[Opening DATA FOR THIS EXERCISE section]

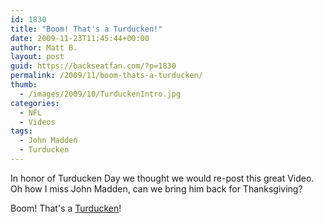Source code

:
 ```yaml
---
id: 1830
title: "Boom! That's a Turducken!"
date: 2009-11-23T11:45:44+00:00
author: Matt B.
layout: post
guid: https://backseatfan.com/?p=1830
permalink: /2009/11/boom-thats-a-turducken/
thumb:
  - /images/2009/10/TurduckenIntro.jpg
categories:
  - NFL
  - Videos
tags:
  - John Madden
  - Turducken
---
```


<div class="entry">
  <p>
    In honor of Turducken Day we thought we would re-post this great Video. Oh how I miss John Madden, can we bring him back for Thanksgiving?
  </p>

  <p>
    Boom! That's a <a href="http://en.wikipedia.org/wiki/Turducken">Turducken</a>!
  </p>

  <p>
  </p>
</div>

[Closing DATA FOR THIS EXERCISE section]

YOUR GOAL - How many lines in the listing above contain "Madden"? Give only the number.

ANSWER SECTION - 2